Bibliometrics
Once this data on the document archive was standardized and formatted, I was able to start on the first digital scholarship aspect of the project, bibliometrics. Bibliometrics are the use of statistical methods to analyze books, articles and other publications, especially in scientific contents. The concept was to see if there was some way to visualize all of the academic work that came out of Taylor to give a sense of the institution’s “research impact,” looking at how many times that work was cited, the changing subject matter over time and seeing how researchers collaborated through co-authorship of papers.
There are a few different sites people can use to generate bibliometric data but the best one I found for this group of researchers was Web of Science. Within the site, you can search for specific authors and works, create collections of those items where you can see how they relate to scholarly works and export that data directly.
Qualitative Questions
In digital scholarship, you will sometimes be faced with qualitative questions around balancing validity and sufficiency of data. In this case, I found that searching for specific names of the scientific papers in Web of Science wasn’t yielding very many results – mainly for two reasons:
-
These were often early drafts of future publications, which meant the titles didn’t always match up and, mainly,
-
Web of Science’s data swings very heavily towards more recent papers, with the majority of their data beginning in the late 90s onward.
This means the vast majority of the papers published from 1970 onward were largely absent.
What does it mean for a paper to be the direct product of a specific place?
- Does Taylor need to be mentioned in the title, abstract or body of the text? Does the region need to be mentioned?
- Are we only looking at work that comes out of University of Idaho or did Washington State research also count?
- Is it still a product of Taylor if the research was conducting ten or twenty years after the paper is published?
With this in mind, I pivoted to looking at authors from the University of Idaho who were present in the archive, rather than specific titles.

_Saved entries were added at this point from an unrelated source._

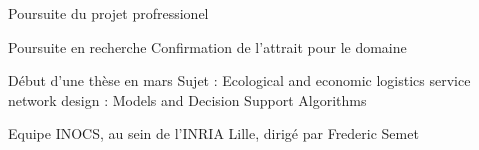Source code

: \begin{frame}{Poursuite du projet profressionel}

    \begin{block}{Poursuite en recherche}
        Confirmation de l'attrait pour le domaine
        
    \end{block}

    \begin{block}{Début d'une thèse en mars}
            Sujet : Ecological and economic logistics service network design : Models and Decision Support Algorithms

            Equipe INOCS, au sein de l'INRIA Lille, dirigé par Frederic Semet
        
    \end{block}   

\end{frame}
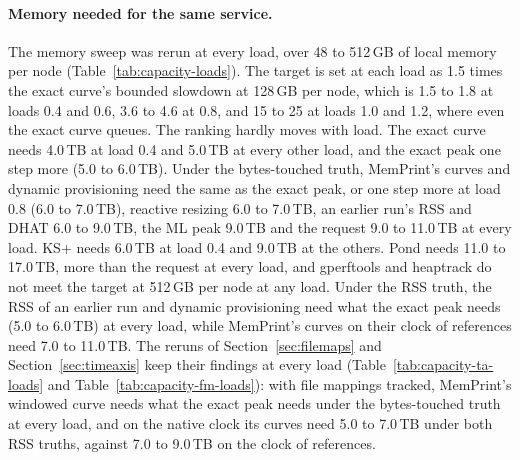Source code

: \documentclass[11pt]{article}
\newcommand{\memprint}{MemPrint}
\newcommand{\secref}[1]{Section~\ref{#1}}
\newcommand{\tabref}[1]{Table~\ref{#1}}
\begin{document}
\paragraph{Memory needed for the same service.} The memory sweep was rerun at every load, over 48 to 512\,GB of
local memory per node (\tabref{tab:capacity-loads}). The target is set at each load as 1.5 times the exact
curve's bounded slowdown at 128\,GB per node, which is 1.5 to 1.8 at loads 0.4 and 0.6, 3.6 to 4.6 at 0.8, and
15 to 25 at loads 1.0 and 1.2, where even the exact curve queues. The ranking hardly moves with load. The exact
curve needs 4.0\,TB at load 0.4 and 5.0\,TB at every other load, and the exact peak one step more (5.0 to
6.0\,TB). Under the bytes-touched truth, \memprint{}'s curves and dynamic provisioning need the same as the exact
peak, or one step more at load 0.8 (6.0 to 7.0\,TB), reactive resizing 6.0 to 7.0\,TB, an earlier run's RSS and
DHAT 6.0 to 9.0\,TB, the ML peak 9.0\,TB and the request 9.0 to 11.0\,TB at every load. KS+ needs 6.0\,TB at load 0.4 and 9.0\,TB at the
others. Pond needs 11.0 to 17.0\,TB, more than the request at every load, and gperftools and heaptrack do not meet the target at 512\,GB per
node at any load. Under the RSS truth, the RSS of an earlier run and dynamic provisioning need what the exact peak
needs (5.0 to 6.0\,TB) at every load, while \memprint{}'s curves on their clock of references need 7.0 to 11.0\,TB.
The reruns of \secref{sec:filemaps} and \secref{sec:timeaxis} keep their findings at every load
(\tabref{tab:capacity-ta-loads} and \tabref{tab:capacity-fm-loads}): with file mappings tracked, \memprint{}'s
windowed curve needs what the exact peak needs under the bytes-touched truth at every load, and on the native
clock its curves need 5.0 to 7.0\,TB under both RSS truths, against 7.0 to 9.0\,TB on the clock of references.
\end{document}
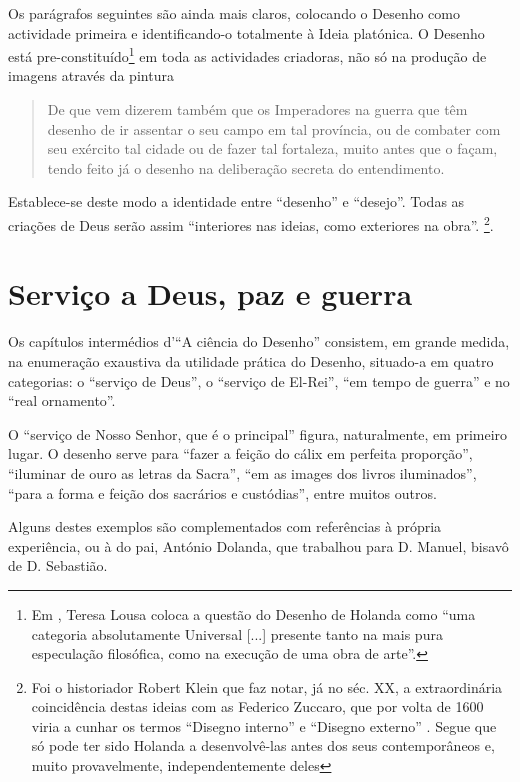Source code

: \documentclass{article}
\begin{document}
Os parágrafos seguintes são ainda mais claros, colocando o Desenho
como actividade primeira e identificando-o totalmente à Ideia
platónica. O Desenho está pre-constituído\footnote{Em
  \cite{teresa-desenho}, Teresa Lousa coloca a questão do Desenho de
  Holanda como ``uma categoria absolutamente Universal [...] presente
  tanto na mais pura especulação filosófica, como na execução de uma
  obra de arte''.} em toda as actividades criadoras, não só na
produção de imagens através da pintura\cite[fl.37v]{holanda}

\begin{quote}
  De que vem dizerem também que os Imperadores na guerra que têm
  desenho de ir assentar o seu campo em tal província, ou de combater
  com seu exército tal cidade ou de fazer tal fortaleza, muito antes
  que o façam, tendo feito já o desenho na deliberação secreta do
  entendimento.
\end{quote}

Establece-se deste modo a identidade entre ``desenho'' e
``desejo''. Todas as criações de Deus serão assim ``interiores nas
ideias, como exteriores na obra''\cite[fl.37v]{holanda}. \footnote{Foi
  o historiador Robert Klein que faz notar, já no séc. XX, a
  extraordinária coincidência destas ideias com as Federico Zuccaro,
  que por volta de 1600 viria a cunhar os termos ``Disegno interno'' e
  ``Disegno externo'' . Segue que só pode ter sido Holanda a
  desenvolvê-las antes dos seus contemporâneos e, muito provavelmente,
  independentemente deles}.

\section{Serviço a Deus, paz e guerra }

Os capítulos intermédios d'``A ciência do Desenho'' consistem, em
grande medida, na enumeração exaustiva da utilidade prática do
Desenho, situado-a em quatro categorias: o ``serviço de Deus'', o
``serviço de El-Rei'', ``em tempo de guerra'' e no ``real ornamento''.

O ``serviço de Nosso Senhor, que é o principal''\cite[fl.38r]{holanda}
figura, naturalmente, em primeiro lugar. O desenho serve para ``fazer
a feição do cálix em perfeita proporção'', ``iluminar de ouro as
letras da Sacra'', ``em as images dos livros iluminados'', ``para a
forma e feição dos sacrários e custódias'', entre muitos outros.

Alguns destes exemplos são complementados com referências à própria
experiência, ou à do pai, António Dolanda, que trabalhou para
D. Manuel, bisavô de D. Sebastião.
\end{document}
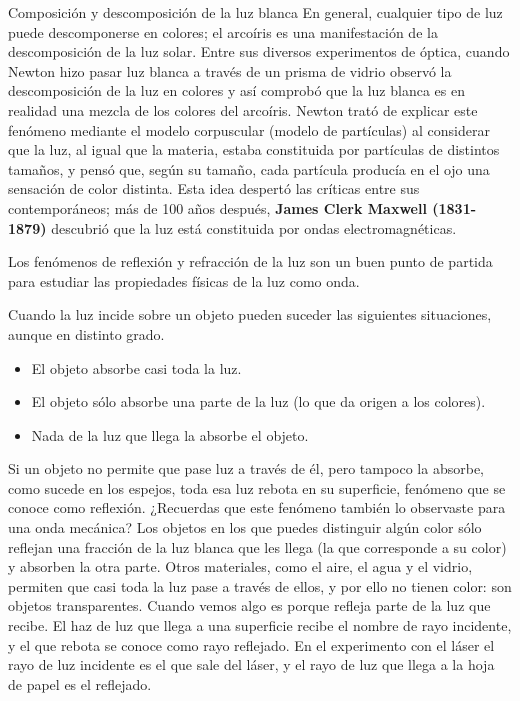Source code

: \begin{sectionbox}{Composición y descomposición de la luz blanca}
    En general, cualquier tipo de luz puede descomponerse en colores;
           el arcoíris es una manifestación de la descomposición de la luz solar. Entre sus diversos experimentos de óptica, cuando Newton hizo pasar luz blanca a través de un prisma de vidrio observó la descomposición de la luz en colores y así comprobó que la
           luz blanca es en realidad una mezcla de los colores del arcoíris. Newton trató de explicar este fenómeno mediante el modelo corpuscular (modelo de partículas) al considerar que la luz, al igual que la materia, estaba constituida por partículas de distintos
           tamaños, y pensó que, según su tamaño, cada partícula producía en el ojo una sensación de color distinta. Esta idea despertó las críticas entre sus contemporáneos; más
           de 100 años después, \textbf{James Clerk Maxwell (1831-1879)} descubrió que la luz está
           constituida por ondas electromagnéticas.
           
           Los fenómenos de reflexión y refracción de la luz son un buen punto de partida para
           estudiar las propiedades físicas de la luz como onda.
   
           Cuando la luz incide sobre un objeto pueden suceder las siguientes situaciones, aunque
           en distinto grado.
   
           \begin{itemize}
               \item El objeto absorbe casi toda la luz.
               \item El objeto sólo absorbe una parte de la luz (lo que da origen a los colores).
               \item Nada de la luz que llega la absorbe el objeto.
           \end{itemize}
   
           Si un objeto no permite que pase luz a través de él, pero tampoco la absorbe, como sucede en los espejos, toda esa luz rebota en su superficie, fenómeno que se conoce
           como reflexión. ¿Recuerdas que este fenómeno también lo observaste para una onda mecánica? Los objetos en los que puedes distinguir algún color sólo reflejan una fracción de
           la luz blanca que les llega (la que corresponde a su color) y absorben la otra parte. Otros materiales, como el aire, el agua y el vidrio, permiten que casi toda la luz pase a través de ellos, y por ello no tienen color:
           son objetos transparentes. Cuando vemos algo es porque refleja
           parte de la luz que recibe. El haz de luz que llega a una
           superficie recibe el nombre de rayo incidente, y el que rebota se conoce como rayo reflejado. En el experimento con
           el láser el rayo de luz incidente es el que sale del láser, y el rayo de luz que llega a la hoja de papel es el reflejado.
   

\end{sectionbox}
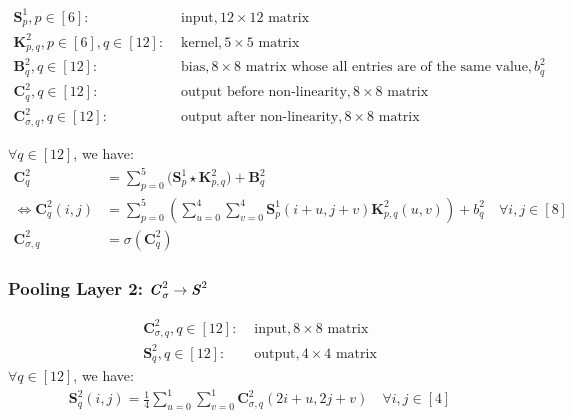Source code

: \documentclass[12pt]{article}
\begin{document}
\begin{align*}
    \bm{S}^1_p, p \in [6]:& \text{ input}, 12 \times 12 \text{ matrix}\\
    \bm{K}^2_{p, q}, p \in [6], q \in [12]:& \text{ kernel}, 5 \times 5 \text{ matrix}\\
    \bm{B}^2_q, q \in [12]:& \text{ bias}, 8 \times 8 \text{ matrix whose all entries are of the same value}, b^2_q\\
    \bm{C}^2_q, q \in [12]:& \text{ output before non-linearity}, 8 \times 8 \text{ matrix}\\
    \bm{C}^2_{\sigma, q}, q \in [12]:& \text{ output after non-linearity}, 8 \times 8 \text{ matrix}
\end{align*}

$\forall q \in [12]$, we have:
\begin{align*}
    \bm{C}^2_q &= \sum_{p = 0}^5\Big(\bm{S}^1_p \star  \bm{K}^2_{p, q}\Big) + \bm{B}^2_q\\
    \Leftrightarrow \bm{C}^2_q(i, j) &= \sum_{p = 0}^5\left(\sum_{u = 0}^4\sum_{v = 0}^4\bm{S}^1_p(i + u, j + v)\bm{K}^2_{p, q}(u, v)\right) + b^2_q \quad \forall i, j \in [8]\\
    \bm{C}^2_{\sigma, q} &= \sigma(\bm{C}^2_q)
\end{align*}

\subsubsection{Pooling Layer 2: $\textbf{\textit{C}}^2_\sigma \rightarrow \textbf{\textit{S}}^2$}
\begin{align*}
    \bm{C}^2_{\sigma, q}, q \in [12]:& \text{ input}, 8 \times 8 \text{ matrix}\\
    \bm{S}^2_q, q \in [12]:& \text{ output}, 4 \times 4 \text{ matrix}
\end{align*}
$\forall q \in [12]$, we have:
\begin{align*}
    \bm{S}^2_q(i, j) = \frac{1}{4}\sum_{u = 0}^1\sum_{v = 0}^1\bm{C}^2_{\sigma, q}(2i + u, 2j + v) \quad \forall i, j \in [4]
\end{align*}
\end{document}
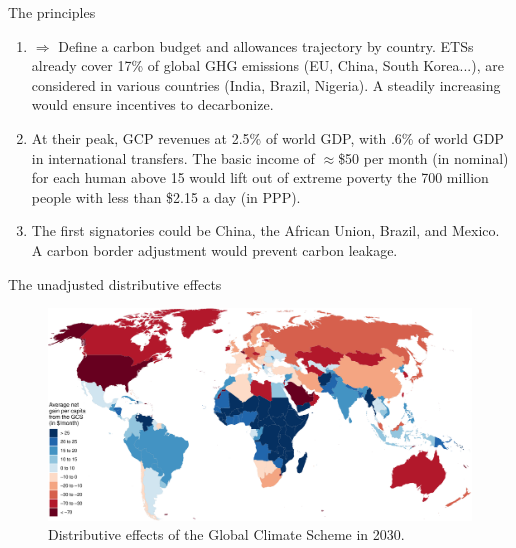 \documentclass[aspectratio=169,xcolor=dvipsnames, 11pt,mathserif]{beamer}
\begin{document}
\begin{framefont}{\small}
\begin{frame}{The principles}
    \begin{enumerate}[<+->]
        \item {}
        \bbvsp \ip $\Rightarrow$ Define a carbon budget and allowances trajectory by country.
        \ip ETSs already cover 17\% of global GHG emissions (EU, China, South Korea...), are considered in various countries (India, Brazil, Nigeria).
        \ip A steadily increasing  would ensure incentives to decarbonize.
        \ee
        \item {}
        \bbvsp \ip At their peak, GCP revenues at 2.5\% of world GDP, with .6\% of world GDP in international transfers. 
        \ip The basic income of $\approx$\$50 per month (in nominal) for each human above 15 would lift out of extreme poverty the 700 million people with less than \$2.15 a day (in PPP).
        \ee
        \item {}
        \bbvsp \ip The first signatories could be China, the African Union, Brazil, and Mexico. %
        \ip A carbon border adjustment would prevent carbon leakage. \ee %
    \end{enumerate}
\end{frame}

\begin{frame}{The unadjusted distributive effects}
    \begin{figure}
        \centering 
        \caption{Distributive effects of the Global Climate Scheme in 2030.}
        \includegraphics[height=.8\textheight]{../figures/maps/mean_gain_2030.pdf} 
    \end{figure}        
\end{frame}


\end{framefont}
\end{document}
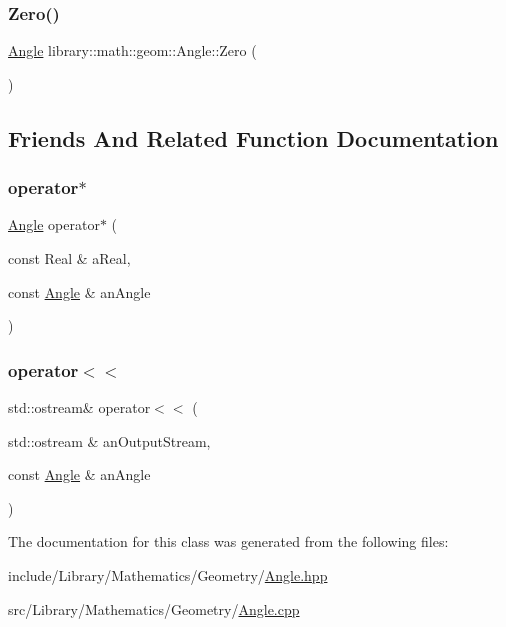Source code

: \subsubsection{\texorpdfstring{Zero()}{Zero()}}
{\footnotesize\ttfamily \hyperlink{classlibrary_1_1math_1_1geom_1_1_angle}{Angle} library\+::math\+::geom\+::\+Angle\+::\+Zero (\begin{DoxyParamCaption}{ }\end{DoxyParamCaption})\hspace{0.3cm}{\ttfamily [static]}}



\subsection{Friends And Related Function Documentation}
\mbox{\label{classlibrary_1_1math_1_1geom_1_1_angle_af699984b24759466957ecddaa7e61fc9}} 
\subsubsection{\texorpdfstring{operator$\ast$}{operator*}}
{\footnotesize\ttfamily \hyperlink{classlibrary_1_1math_1_1geom_1_1_angle}{Angle} operator$\ast$ (\begin{DoxyParamCaption}\item[{const Real \&}]{a\+Real,  }\item[{const \hyperlink{classlibrary_1_1math_1_1geom_1_1_angle}{Angle} \&}]{an\+Angle }\end{DoxyParamCaption})\hspace{0.3cm}{\ttfamily [friend]}}

\mbox{\label{classlibrary_1_1math_1_1geom_1_1_angle_a0846b77ee3281e8a559197c3c3208eed}} 
\subsubsection{\texorpdfstring{operator$<$$<$}{operator<<}}
{\footnotesize\ttfamily std\+::ostream\& operator$<$$<$ (\begin{DoxyParamCaption}\item[{std\+::ostream \&}]{an\+Output\+Stream,  }\item[{const \hyperlink{classlibrary_1_1math_1_1geom_1_1_angle}{Angle} \&}]{an\+Angle }\end{DoxyParamCaption})\hspace{0.3cm}{\ttfamily [friend]}}



The documentation for this class was generated from the following files\+:\begin{DoxyCompactItemize}
\item 
include/\+Library/\+Mathematics/\+Geometry/\hyperlink{_angle_8hpp}{Angle.\+hpp}\item 
src/\+Library/\+Mathematics/\+Geometry/\hyperlink{_angle_8cpp}{Angle.\+cpp}\end{DoxyCompactItemize}
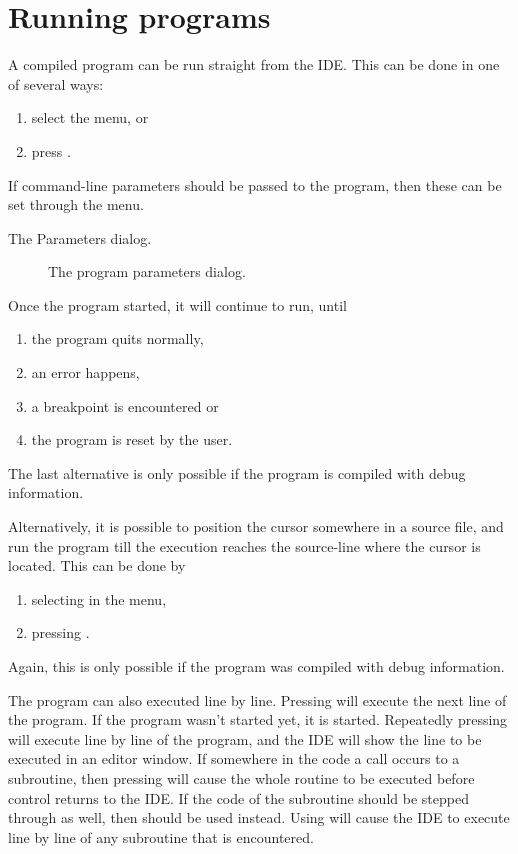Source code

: \section{Running programs}
\label{se:running}
A compiled program can be run straight from the IDE. This can be done
in one of several ways:
\begin{enumerate}
\item select the  menu, or
\item press .
\end{enumerate}
If command-line parameters should be passed to the program, then these
can be set through the  menu. 
\begin{htmlonly}
The Parameters dialog.
\end{htmlonly}
\begin{latexonly}
\begin{figure}[ht]
\caption{The program parameters dialog.}\label{fig:params}
\ifpdf
{}
\else
{}
\fi
\end{figure}
\end{latexonly}

Once the program started, it will continue to run, until 
\begin{enumerate}
\item the program quits normally,
\item an error happens,
\item a breakpoint is encountered or
\item the program is reset by the user.
\end{enumerate}
The last alternative is only possible if the program is compiled
with debug information.

Alternatively, it is possible to position the cursor somewhere in a
source file, and run the program till the execution reaches the
source-line where the cursor is located. This can be done by
\begin{enumerate}
\item selecting  in the menu,
\item pressing .
\end{enumerate}
Again, this is only possible if the program was compiled with debug
information.

The program can also executed line by line. Pressing  will 
execute the next line of the program. If the program wasn't started
yet, it is started. Repeatedly pressing  will execute line 
by line of the program, and the IDE will show the line to be executed 
in an editor window. If somewhere in the code a call occurs to a subroutine,
then pressing  will cause the whole routine to be executed before
control returns to the IDE. If the code of the subroutine should be stepped
through as well, then  should be used instead. Using  will
cause the IDE to execute line by line of any subroutine that is encountered.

Another hurdle: Web of Science doesn’t have a bulk search function where I could simply import a spreadsheet of the 737 individual authors that contributed to the archive collection and find all of the papers they produced. To save myself from a dreary 737 individual searches, I created an equation in Google Sheets that pulled groups of 100 names at a time, such as “k. Aho” OR “H. Akenson” OR “E. Ables” etc. Searching all of these names produced 805 titles, which were exported with all of Web of Science’s (extremely thorough) academic metadata.
Network Visualization
I then imported this data into VOSviewer, a Dutch, open-source network visualization platform with excellent documentation and much more intuitive interface than it’s open source competitor Gephi.The Web of Science csv file can be plugged directly into the VOSviewer desktop application and filtered to visualize certain aspects of that data. For this project, I wanted to analyze future citations of specific documents, co-authorship of papers, and fields of interest over time.
Once these three visualizations are completed, customizations can be done to highlight elements of the data: nodes (circles) representing titles can be colored based on scientific discipline, size of the node can represent the number of times the work has been cited, nodes can be arranged according to when they were published, etc. Selecting a node brings up a pane on the lower right hand corner of the screen which reveals more details on the title and, if available, creates a link to the research paper itself.
These visualizations can then be embedded into a live site, in this case, on our CollectionBuilder. While the visualizations do take about three to five seconds to process all of the JSON data, the bibliometrics add a colorful and interactive element that reduces hundreds of scholarly papers into a single visualization.